## What this task involves
Write out all of the listing exactly. Add nothing to it.

## Supplied records
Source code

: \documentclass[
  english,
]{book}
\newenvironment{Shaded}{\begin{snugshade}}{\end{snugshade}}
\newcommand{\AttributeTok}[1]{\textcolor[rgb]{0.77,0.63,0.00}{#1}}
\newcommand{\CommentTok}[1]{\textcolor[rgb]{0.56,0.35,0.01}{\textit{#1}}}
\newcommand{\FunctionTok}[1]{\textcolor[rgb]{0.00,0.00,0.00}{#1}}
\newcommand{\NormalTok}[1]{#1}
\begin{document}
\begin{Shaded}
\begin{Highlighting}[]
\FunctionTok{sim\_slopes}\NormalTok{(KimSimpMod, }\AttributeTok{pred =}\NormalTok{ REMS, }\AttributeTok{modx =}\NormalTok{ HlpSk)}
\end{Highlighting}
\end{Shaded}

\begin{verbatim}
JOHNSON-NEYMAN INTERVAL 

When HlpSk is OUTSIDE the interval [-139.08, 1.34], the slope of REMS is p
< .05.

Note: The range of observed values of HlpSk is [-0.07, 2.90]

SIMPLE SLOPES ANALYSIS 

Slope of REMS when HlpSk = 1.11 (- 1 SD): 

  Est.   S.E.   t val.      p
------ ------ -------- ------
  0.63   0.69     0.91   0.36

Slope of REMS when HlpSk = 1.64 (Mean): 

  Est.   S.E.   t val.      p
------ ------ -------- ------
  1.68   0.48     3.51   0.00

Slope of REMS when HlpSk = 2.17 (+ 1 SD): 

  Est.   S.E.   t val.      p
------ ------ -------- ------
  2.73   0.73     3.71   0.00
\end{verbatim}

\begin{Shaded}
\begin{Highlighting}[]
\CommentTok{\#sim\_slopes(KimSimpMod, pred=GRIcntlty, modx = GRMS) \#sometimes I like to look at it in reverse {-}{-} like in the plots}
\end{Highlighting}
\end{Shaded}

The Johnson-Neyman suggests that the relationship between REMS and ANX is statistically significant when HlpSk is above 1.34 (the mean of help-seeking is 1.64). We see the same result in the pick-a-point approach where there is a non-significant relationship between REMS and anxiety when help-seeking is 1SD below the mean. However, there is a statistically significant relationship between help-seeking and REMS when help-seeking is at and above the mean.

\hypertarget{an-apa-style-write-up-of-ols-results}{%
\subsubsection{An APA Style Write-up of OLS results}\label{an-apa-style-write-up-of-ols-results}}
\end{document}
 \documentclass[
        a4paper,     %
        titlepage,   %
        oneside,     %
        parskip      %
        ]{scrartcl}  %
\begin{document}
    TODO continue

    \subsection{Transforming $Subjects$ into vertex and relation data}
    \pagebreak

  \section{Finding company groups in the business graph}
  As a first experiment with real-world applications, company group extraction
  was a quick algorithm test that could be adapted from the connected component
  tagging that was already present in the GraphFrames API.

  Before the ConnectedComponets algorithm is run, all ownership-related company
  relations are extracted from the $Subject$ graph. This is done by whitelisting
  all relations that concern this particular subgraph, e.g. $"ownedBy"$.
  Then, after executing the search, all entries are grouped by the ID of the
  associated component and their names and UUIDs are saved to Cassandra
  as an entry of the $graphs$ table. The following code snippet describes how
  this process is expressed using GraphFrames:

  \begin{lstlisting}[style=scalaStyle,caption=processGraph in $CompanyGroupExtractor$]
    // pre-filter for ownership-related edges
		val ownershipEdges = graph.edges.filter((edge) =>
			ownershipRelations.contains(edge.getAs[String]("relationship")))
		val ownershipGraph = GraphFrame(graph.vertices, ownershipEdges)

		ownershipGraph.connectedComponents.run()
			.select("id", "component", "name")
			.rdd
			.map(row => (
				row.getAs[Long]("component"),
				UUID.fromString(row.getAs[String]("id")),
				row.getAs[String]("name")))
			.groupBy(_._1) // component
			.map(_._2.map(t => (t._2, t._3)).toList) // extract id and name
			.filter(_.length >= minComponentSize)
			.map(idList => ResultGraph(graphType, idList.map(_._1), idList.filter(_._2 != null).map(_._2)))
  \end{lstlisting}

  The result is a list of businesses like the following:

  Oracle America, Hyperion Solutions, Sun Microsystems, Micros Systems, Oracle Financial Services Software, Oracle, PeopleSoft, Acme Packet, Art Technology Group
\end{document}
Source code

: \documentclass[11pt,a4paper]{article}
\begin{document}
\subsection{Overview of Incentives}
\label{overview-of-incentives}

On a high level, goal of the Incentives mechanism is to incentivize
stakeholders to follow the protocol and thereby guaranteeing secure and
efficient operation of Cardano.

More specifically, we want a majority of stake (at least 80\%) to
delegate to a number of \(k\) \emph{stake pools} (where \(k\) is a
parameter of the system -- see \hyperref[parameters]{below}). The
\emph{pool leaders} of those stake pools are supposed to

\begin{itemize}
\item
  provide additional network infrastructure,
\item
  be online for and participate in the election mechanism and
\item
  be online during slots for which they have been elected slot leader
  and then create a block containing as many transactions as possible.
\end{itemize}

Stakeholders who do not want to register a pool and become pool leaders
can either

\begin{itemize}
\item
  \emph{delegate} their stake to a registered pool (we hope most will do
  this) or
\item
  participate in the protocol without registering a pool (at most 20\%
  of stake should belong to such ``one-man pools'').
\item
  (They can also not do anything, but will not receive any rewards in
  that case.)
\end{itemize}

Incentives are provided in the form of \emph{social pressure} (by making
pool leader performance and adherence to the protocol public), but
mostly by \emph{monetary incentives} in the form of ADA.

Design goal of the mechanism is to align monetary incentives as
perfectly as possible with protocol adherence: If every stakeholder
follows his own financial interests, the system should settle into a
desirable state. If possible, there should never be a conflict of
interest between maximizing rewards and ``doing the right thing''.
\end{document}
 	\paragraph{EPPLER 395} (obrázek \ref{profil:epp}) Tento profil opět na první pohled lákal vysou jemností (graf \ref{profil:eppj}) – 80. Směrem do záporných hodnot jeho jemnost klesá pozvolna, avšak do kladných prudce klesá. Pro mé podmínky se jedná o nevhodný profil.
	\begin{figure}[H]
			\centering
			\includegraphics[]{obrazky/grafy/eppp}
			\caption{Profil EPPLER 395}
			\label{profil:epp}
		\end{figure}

## Result of the exercise
Source code

: \documentclass[
  english,
]{book}
\newenvironment{Shaded}{\begin{snugshade}}{\end{snugshade}}
\newcommand{\AttributeTok}[1]{\textcolor[rgb]{0.77,0.63,0.00}{#1}}
\newcommand{\CommentTok}[1]{\textcolor[rgb]{0.56,0.35,0.01}{\textit{#1}}}
\newcommand{\FunctionTok}[1]{\textcolor[rgb]{0.00,0.00,0.00}{#1}}
\newcommand{\NormalTok}[1]{#1}
\begin{document}
\begin{Shaded}
\begin{Highlighting}[]
\FunctionTok{sim\_slopes}\NormalTok{(KimSimpMod, }\AttributeTok{pred =}\NormalTok{ REMS, }\AttributeTok{modx =}\NormalTok{ HlpSk)}
\end{Highlighting}
\end{Shaded}

\begin{verbatim}
JOHNSON-NEYMAN INTERVAL 

When HlpSk is OUTSIDE the interval [-139.08, 1.34], the slope of REMS is p
< .05.

Note: The range of observed values of HlpSk is [-0.07, 2.90]

SIMPLE SLOPES ANALYSIS 

Slope of REMS when HlpSk = 1.11 (- 1 SD): 

  Est.   S.E.   t val.      p
------ ------ -------- ------
  0.63   0.69     0.91   0.36

Slope of REMS when HlpSk = 1.64 (Mean): 

  Est.   S.E.   t val.      p
------ ------ -------- ------
  1.68   0.48     3.51   0.00

Slope of REMS when HlpSk = 2.17 (+ 1 SD): 

  Est.   S.E.   t val.      p
------ ------ -------- ------
  2.73   0.73     3.71   0.00
\end{verbatim}

\begin{Shaded}
\begin{Highlighting}[]
\CommentTok{\#sim\_slopes(KimSimpMod, pred=GRIcntlty, modx = GRMS) \#sometimes I like to look at it in reverse {-}{-} like in the plots}
\end{Highlighting}
\end{Shaded}

The Johnson-Neyman suggests that the relationship between REMS and ANX is statistically significant when HlpSk is above 1.34 (the mean of help-seeking is 1.64). We see the same result in the pick-a-point approach where there is a non-significant relationship between REMS and anxiety when help-seeking is 1SD below the mean. However, there is a statistically significant relationship between help-seeking and REMS when help-seeking is at and above the mean.

\hypertarget{an-apa-style-write-up-of-ols-results}{%
\subsubsection{An APA Style Write-up of OLS results}\label{an-apa-style-write-up-of-ols-results}}
\end{document}
 \documentclass[
        a4paper,     %
        titlepage,   %
        oneside,     %
        parskip      %
        ]{scrartcl}  %
\begin{document}
    TODO continue

    \subsection{Transforming $Subjects$ into vertex and relation data}
    \pagebreak

  \section{Finding company groups in the business graph}
  As a first experiment with real-world applications, company group extraction
  was a quick algorithm test that could be adapted from the connected component
  tagging that was already present in the GraphFrames API.

  Before the ConnectedComponets algorithm is run, all ownership-related company
  relations are extracted from the $Subject$ graph. This is done by whitelisting
  all relations that concern this particular subgraph, e.g. $"ownedBy"$.
  Then, after executing the search, all entries are grouped by the ID of the
  associated component and their names and UUIDs are saved to Cassandra
  as an entry of the $graphs$ table. The following code snippet describes how
  this process is expressed using GraphFrames:

  \begin{lstlisting}[style=scalaStyle,caption=processGraph in $CompanyGroupExtractor$]
    // pre-filter for ownership-related edges
		val ownershipEdges = graph.edges.filter((edge) =>
			ownershipRelations.contains(edge.getAs[String]("relationship")))
		val ownershipGraph = GraphFrame(graph.vertices, ownershipEdges)

		ownershipGraph.connectedComponents.run()
			.select("id", "component", "name")
			.rdd
			.map(row => (
				row.getAs[Long]("component"),
				UUID.fromString(row.getAs[String]("id")),
				row.getAs[String]("name")))
			.groupBy(_._1) // component
			.map(_._2.map(t => (t._2, t._3)).toList) // extract id and name
			.filter(_.length >= minComponentSize)
			.map(idList => ResultGraph(graphType, idList.map(_._1), idList.filter(_._2 != null).map(_._2)))
  \end{lstlisting}

  The result is a list of businesses like the following:

  Oracle America, Hyperion Solutions, Sun Microsystems, Micros Systems, Oracle Financial Services Software, Oracle, PeopleSoft, Acme Packet, Art Technology Group
\end{document}
Source code

: \documentclass[11pt,a4paper]{article}
\begin{document}
\subsection{Overview of Incentives}
\label{overview-of-incentives}

On a high level, goal of the Incentives mechanism is to incentivize
stakeholders to follow the protocol and thereby guaranteeing secure and
efficient operation of Cardano.

More specifically, we want a majority of stake (at least 80\%) to
delegate to a number of \(k\) \emph{stake pools} (where \(k\) is a
parameter of the system -- see \hyperref[parameters]{below}). The
\emph{pool leaders} of those stake pools are supposed to

\begin{itemize}
\item
  provide additional network infrastructure,
\item
  be online for and participate in the election mechanism and
\item
  be online during slots for which they have been elected slot leader
  and then create a block containing as many transactions as possible.
\end{itemize}

Stakeholders who do not want to register a pool and become pool leaders
can either

\begin{itemize}
\item
  \emph{delegate} their stake to a registered pool (we hope most will do
  this) or
\item
  participate in the protocol without registering a pool (at most 20\%
  of stake should belong to such ``one-man pools'').
\item
  (They can also not do anything, but will not receive any rewards in
  that case.)
\end{itemize}

Incentives are provided in the form of \emph{social pressure} (by making
pool leader performance and adherence to the protocol public), but
mostly by \emph{monetary incentives} in the form of ADA.

Design goal of the mechanism is to align monetary incentives as
perfectly as possible with protocol adherence: If every stakeholder
follows his own financial interests, the system should settle into a
desirable state. If possible, there should never be a conflict of
interest between maximizing rewards and ``doing the right thing''.
\end{document}
 	\paragraph{EPPLER 395} (obrázek \ref{profil:epp}) Tento profil opět na první pohled lákal vysou jemností (graf \ref{profil:eppj}) – 80. Směrem do záporných hodnot jeho jemnost klesá pozvolna, avšak do kladných prudce klesá. Pro mé podmínky se jedná o nevhodný profil.
	\begin{figure}[H]
			\centering
			\includegraphics[]{obrazky/grafy/eppp}
			\caption{Profil EPPLER 395}
			\label{profil:epp}
		\end{figure}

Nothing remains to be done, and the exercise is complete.